So what can we actually do? I don't want this to ever happen to another person. Suing them isn't effective, protesting isn't effective...what does "stringing them up" mean?

I'm close enough geographically and I can donate to a cause, but what can we do in reality? How does one restrain this sort of thing without actually going to jail? I can't afford to be locked up.

----------


## seeker1

> I asked my 62 yr old father if something like this would have happened when he was 20 years old.
> 
> His reaction was HELL NO!  And if it did, the people would have strung those cops up.
> 
> I dont think suing the taxpayers bothers these cops.  I dont think a protest would bother these cops.  Something like this is beyond any remedy short of stringing them up.
> 
> Good luck seeing true justice like that anymore, though.  The populace are complacent.


That is absolutely right and the officers involved won't give a damn about it.

This is just one of thousands of stories everyday in what is quickly becoming a police state. 

Call me paranoid if you like, but the militarization of local police forces, allegedly devoted to "protect and serve" tasering their way to "compliance".

You realize this woman was convicted of disorderly contact and resisting arrest.

Yeah, those cops learned there lesson. 

I'm sure there are some police officers that do their job courageously and selflessly, and maybe even with compassion, but they couldn't be found here when they were needed.

----------


## Dr.3D

Why do so many of the police now days have their heads shaved?
Looks like a bunch of skin heads wearing uniforms are molesting that woman.

----------


## Mopsus

I've grown up behind the "Iron Curtain" and in the Middle East....this sounds familar. But men doing this to a woman? Here? That video is so disturbing, I won't even show it to my wife. It is the most disturbing atrocity I've seen in years. Shame on you!

What the hell is going on over there in Ohio? Is there no sanctity of ladies or respect for dignity left? My God! Ask any U.S. Iraqi vet what would happen if male soldiers did this to an Iraqi woman? But screw it, we're in America, we're good..

Let's all forward our furor over this to all the crooked MSM, The Ohio Attorney General's office, the ACLU, OCLU,  anyone who will listen. This is a disgrace and an abomination!

----------


## LJHudd

The video has been pulled.

Maybe it's a good thing I didn't see it after reading the comments here.   I don't mind getting angry - but I am squeamish.

----------


## hillertexas

there is a little more info on the story here:
http://www.ronpaulforums.com/showthread.php?t=108862

----------


## Dr.3D

> The video has been pulled.
> 
> Maybe it's a good thing I didn't see it after reading the comments here.   I don't mind getting angry - but I am squeamish.

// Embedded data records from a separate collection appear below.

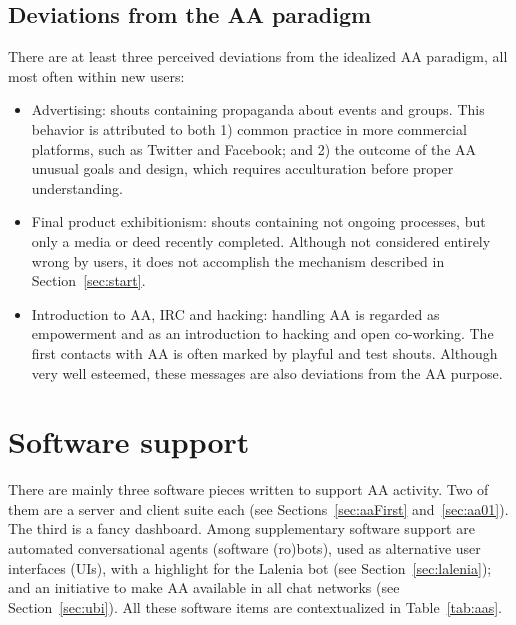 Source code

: \documentclass[12pt,fleqn]{article}
\begin{document}
\subsection{Deviations from the AA paradigm}\label{sec:devia}
There are at least three perceived deviations from the idealized AA paradigm,
all most often within new users:
\begin{itemize}
    \item Advertising: shouts containing propaganda about events and groups.
	    This behavior is attributed to both 1) common practice in more commercial platforms,
		such as Twitter and Facebook;
		and 2) the outcome of the AA unusual goals and design,
		which requires acculturation before proper understanding.
    \item Final product exhibitionism: shouts containing not ongoing processes,
	    but only a media or deed recently completed.
		Although not considered entirely wrong by users,
		it does not accomplish the mechanism described in Section~\ref{sec:start}.
    \item Introduction to AA, IRC and hacking:
	    handling AA is regarded as empowerment and as an introduction to hacking and open co-working.
		The first contacts with AA is often marked by playful and test shouts.
		Although very well esteemed, these messages are also deviations from the AA purpose.
\end{itemize}

\section{Software support}\label{sec:sofsup}
There are mainly three software pieces written to support AA activity.
Two of them are a server and client suite each (see Sections~\ref{sec:aaFirst} and~\ref{sec:aa01}).
The third is a fancy dashboard.
Among supplementary software support are automated conversational agents (software (ro)bots),
used as alternative user interfaces (UIs),
with a highlight for the Lalenia bot (see Section~\ref{sec:lalenia});
and an initiative to make AA available in all chat networks (see Section~\ref{sec:ubi}).
All these software items are contextualized in Table~\ref{tab:aas}.
\end{document}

Still works for me.  You just have to verify your date of birth to get it to start.

----------


## krott5333

> I'm telling you that "land of the free...is questionable; and "home of the brave" is becoming more needed." Get my drift?



Duly noted, I've got your 6.

----------


## expatriot

They have violated The One Law and that sums it up.

They, by virtue of their action, have abandoned the protection of The One Law
 with all that implies.  Absent restitution to their victim, they are mere animals.

----------


## qh4dotcom

The Bush administration has been treating the Constitution like ancient history.

----------


## airborne373

They likely will not be fired or even disciplined. I would even bet they will be promoted because this is the kind of behavior that is promoted in these anti-Constitutional organizations. These cops hate America and everything it stands for and can't wait for marshall law.

----------


## Mortikhi

> what does "stringing them up" mean?


Stringing a person up is to hang them.

----------


## tommy7154

While I don't believe "stringing them up" is a very good solution simply because it isn't widely accepted these poor excuses for human beings must be fired and tried for this crime and do time in jail themselves.  Hopefully they are shamed and feel guilt for this for the rest of their lives.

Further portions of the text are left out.